I looked into the desktop. “How are you?”

She made a stretching move with her head, making her lustrous black hair wave about. Sharon never touched her hair when she was nervous.

“Do you have any idea what it’s like to live with him?” she said, speaking quickly. “I mean, really live with him. It’s not like he beats me or is really emotionally abusive. But he’s just like this supernova of a personality, and underneath it’s really needy, incredibly needy. But it’s not like the need can ever be met.”

Then she suddenly stopped. “Sorry.”

“It’s all right.”

“I’m not trying to involve you in our troubles.”

“It’s delicate. I care about you both.”

She watched me with large, dark eyes. “I’m not seeking your approval.”

Bam! That one landed in my lap. Later, I would think of all sorts of witty comebacks for this conversation, but for now all I could manage was a mute awkwardness.

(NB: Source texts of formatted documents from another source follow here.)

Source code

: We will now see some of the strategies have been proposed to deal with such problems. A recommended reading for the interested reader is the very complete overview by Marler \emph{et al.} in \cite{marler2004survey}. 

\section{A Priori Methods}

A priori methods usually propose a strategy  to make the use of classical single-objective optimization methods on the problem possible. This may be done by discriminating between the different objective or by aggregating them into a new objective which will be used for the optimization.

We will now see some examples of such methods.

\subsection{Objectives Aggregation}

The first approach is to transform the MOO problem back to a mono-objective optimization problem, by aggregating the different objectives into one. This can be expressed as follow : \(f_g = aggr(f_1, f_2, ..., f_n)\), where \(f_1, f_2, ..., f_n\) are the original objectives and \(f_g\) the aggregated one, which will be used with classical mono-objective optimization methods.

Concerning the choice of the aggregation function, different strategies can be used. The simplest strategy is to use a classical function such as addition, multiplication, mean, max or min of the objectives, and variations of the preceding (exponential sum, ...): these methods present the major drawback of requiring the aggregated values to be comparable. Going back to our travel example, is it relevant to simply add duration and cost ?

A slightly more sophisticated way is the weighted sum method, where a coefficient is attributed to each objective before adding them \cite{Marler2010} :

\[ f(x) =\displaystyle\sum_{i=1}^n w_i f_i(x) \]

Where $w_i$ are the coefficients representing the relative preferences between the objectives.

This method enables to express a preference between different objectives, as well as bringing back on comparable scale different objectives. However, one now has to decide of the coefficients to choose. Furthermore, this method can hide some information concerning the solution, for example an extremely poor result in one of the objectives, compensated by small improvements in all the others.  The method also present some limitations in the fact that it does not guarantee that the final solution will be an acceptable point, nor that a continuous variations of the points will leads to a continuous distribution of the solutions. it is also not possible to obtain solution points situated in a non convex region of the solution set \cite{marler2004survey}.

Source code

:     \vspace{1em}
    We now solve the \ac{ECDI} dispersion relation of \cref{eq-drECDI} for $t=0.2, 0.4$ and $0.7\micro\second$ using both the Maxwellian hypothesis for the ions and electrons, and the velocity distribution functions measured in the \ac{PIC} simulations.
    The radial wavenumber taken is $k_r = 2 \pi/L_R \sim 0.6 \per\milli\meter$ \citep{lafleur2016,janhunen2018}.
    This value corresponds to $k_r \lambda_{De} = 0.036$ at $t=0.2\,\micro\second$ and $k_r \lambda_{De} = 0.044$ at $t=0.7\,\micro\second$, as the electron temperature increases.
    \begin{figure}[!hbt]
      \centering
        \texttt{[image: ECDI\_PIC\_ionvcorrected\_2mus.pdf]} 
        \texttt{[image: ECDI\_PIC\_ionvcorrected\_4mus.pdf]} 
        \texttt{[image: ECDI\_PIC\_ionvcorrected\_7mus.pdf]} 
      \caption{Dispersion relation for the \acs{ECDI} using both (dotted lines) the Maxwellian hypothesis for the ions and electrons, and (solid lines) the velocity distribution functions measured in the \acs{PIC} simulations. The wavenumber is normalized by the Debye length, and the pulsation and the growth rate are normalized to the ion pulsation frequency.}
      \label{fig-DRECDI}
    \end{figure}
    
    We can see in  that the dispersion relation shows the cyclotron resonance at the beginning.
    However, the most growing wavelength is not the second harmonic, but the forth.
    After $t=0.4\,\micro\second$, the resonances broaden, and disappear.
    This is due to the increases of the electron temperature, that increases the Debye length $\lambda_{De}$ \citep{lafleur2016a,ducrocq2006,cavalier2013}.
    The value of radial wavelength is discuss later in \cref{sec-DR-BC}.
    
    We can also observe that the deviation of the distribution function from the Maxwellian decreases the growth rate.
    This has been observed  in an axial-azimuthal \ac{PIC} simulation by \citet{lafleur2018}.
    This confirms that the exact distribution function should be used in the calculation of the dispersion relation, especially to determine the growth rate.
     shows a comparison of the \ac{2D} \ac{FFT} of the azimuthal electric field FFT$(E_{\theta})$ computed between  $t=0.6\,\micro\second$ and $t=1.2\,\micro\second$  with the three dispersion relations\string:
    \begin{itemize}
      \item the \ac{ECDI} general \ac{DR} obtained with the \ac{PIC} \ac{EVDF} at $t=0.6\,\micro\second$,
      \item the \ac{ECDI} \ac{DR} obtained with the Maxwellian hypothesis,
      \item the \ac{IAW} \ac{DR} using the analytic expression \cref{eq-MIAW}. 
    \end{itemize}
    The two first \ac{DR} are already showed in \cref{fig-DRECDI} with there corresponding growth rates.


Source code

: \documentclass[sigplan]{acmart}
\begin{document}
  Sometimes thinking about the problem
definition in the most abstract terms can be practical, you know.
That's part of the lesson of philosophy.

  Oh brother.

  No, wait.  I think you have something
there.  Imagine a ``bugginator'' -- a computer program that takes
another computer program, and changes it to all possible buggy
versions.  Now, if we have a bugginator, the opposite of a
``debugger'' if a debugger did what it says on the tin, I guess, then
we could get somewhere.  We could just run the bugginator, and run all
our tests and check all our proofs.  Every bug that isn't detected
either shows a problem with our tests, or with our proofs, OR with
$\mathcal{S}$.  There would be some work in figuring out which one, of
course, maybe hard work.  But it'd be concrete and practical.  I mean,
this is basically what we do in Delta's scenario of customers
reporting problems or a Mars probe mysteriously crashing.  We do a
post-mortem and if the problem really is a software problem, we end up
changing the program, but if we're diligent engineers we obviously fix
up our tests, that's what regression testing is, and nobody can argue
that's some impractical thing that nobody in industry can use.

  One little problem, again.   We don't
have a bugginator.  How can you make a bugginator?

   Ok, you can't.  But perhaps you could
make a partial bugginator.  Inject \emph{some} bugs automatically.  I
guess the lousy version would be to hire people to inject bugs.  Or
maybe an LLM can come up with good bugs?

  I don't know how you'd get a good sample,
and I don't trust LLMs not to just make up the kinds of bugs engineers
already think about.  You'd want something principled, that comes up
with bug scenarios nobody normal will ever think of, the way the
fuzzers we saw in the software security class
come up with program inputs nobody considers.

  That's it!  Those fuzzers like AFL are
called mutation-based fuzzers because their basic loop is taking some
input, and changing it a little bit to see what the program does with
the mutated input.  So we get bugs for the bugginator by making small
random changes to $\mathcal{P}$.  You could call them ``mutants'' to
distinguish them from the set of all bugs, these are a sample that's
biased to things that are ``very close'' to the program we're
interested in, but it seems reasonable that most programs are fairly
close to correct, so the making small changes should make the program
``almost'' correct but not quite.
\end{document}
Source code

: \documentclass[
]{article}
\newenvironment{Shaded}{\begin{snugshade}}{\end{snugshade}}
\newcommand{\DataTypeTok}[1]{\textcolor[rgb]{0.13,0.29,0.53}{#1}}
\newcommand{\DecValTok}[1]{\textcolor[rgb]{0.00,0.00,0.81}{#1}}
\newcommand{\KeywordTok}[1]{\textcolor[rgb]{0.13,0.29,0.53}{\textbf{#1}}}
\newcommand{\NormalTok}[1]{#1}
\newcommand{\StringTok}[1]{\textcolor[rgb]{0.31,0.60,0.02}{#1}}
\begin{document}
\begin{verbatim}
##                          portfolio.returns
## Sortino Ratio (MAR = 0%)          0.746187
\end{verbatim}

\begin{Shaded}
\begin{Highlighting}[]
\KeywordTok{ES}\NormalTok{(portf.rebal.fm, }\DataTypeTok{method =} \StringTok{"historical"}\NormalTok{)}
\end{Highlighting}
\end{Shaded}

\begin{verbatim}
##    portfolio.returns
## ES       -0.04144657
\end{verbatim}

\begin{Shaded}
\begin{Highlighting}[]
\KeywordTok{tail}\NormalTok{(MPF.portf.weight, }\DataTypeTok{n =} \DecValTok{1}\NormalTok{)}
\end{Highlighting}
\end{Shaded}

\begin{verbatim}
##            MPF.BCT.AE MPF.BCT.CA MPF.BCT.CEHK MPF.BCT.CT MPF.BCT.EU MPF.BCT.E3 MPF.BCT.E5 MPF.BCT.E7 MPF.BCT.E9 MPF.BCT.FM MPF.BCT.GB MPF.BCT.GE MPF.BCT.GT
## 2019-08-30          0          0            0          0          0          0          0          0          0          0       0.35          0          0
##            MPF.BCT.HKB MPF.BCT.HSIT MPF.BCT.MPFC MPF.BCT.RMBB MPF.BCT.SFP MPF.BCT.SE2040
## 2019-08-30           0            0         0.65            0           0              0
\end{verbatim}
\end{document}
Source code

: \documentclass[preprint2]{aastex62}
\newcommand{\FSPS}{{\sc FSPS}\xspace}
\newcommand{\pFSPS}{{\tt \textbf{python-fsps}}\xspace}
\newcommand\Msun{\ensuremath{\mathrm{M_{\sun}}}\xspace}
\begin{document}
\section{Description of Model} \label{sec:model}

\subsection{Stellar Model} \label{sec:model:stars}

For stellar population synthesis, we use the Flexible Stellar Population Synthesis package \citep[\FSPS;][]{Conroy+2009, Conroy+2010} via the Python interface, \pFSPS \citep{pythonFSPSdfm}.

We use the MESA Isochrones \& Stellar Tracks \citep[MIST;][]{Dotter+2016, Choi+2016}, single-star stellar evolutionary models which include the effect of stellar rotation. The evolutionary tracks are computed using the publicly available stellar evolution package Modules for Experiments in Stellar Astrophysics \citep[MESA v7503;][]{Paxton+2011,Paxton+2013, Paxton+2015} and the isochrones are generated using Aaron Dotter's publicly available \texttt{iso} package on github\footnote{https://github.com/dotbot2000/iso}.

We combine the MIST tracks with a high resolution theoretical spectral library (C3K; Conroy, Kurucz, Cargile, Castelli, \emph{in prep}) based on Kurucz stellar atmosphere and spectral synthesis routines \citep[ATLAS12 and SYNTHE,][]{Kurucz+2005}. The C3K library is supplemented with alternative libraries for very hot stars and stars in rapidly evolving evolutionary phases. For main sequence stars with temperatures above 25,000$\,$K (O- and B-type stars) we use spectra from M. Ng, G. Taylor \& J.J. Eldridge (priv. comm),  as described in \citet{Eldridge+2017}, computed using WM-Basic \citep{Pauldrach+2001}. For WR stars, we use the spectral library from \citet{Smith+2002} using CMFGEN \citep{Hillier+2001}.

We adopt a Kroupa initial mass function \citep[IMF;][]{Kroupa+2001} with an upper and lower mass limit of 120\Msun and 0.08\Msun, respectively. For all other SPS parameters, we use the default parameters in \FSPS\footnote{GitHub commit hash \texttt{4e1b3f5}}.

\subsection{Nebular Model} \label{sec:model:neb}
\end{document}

“Do you know how long we’ve known each other?” she asked. “You and I?”

“Twenty years?”

“Twenty years, David Mapstone. In that time, I put myself through school, raised two daughters, who turned into people I admire. I built a practice, learned to appreciate jazz from you, taught myself Navajo sand painting. I wrote a book. I faced down my fears.”

She was off on the kind of riff that marital discord breeds; I’d been there. But it’s true that Sharon had made the most amazing transformation from the first time I met her as Mike’s shy, working-class wife to the role model she is today.

She stopped, then added. “He hasn’t changed at all.”

I let it lie in the silence between us like a wounded soldier in no-man’s land. It was true.

Then she said, in a voice merry with ironic self-knowledge, “How does it feel to be ad hoc counselor to Dr. Sharon?”

“I wouldn’t presume,” I ventured gallantly, failing.

“No, I guess you wouldn’t.” She looked at me with something unreadable and incendiary in the large, dark eyes.

So I told her about the Yarnells, the family curse and the secret covenant. Then I told her about Max Yarnell. I told her about the attempt on James Yarnell. I told her about Jack Talbott’s death row statement that never made it into the newspapers.

“This family is hiding so much,” Sharon said. “From you, from each other.”

“Is that a professional opinion?”

“It’s my opinion,” she said. “There’s something dangerous, something treacherous hiding in all this.”

“I know,” I said, but I didn’t know. “Why would somebody leave a doll at a murder scene, with his hands bloody?”

“The message isn’t subtle. The killer thinks the victim has bloody hands. It’s vengeance. Or maybe it’s a childhood issue out of the killer’s life. I’m not a criminal psychologist.”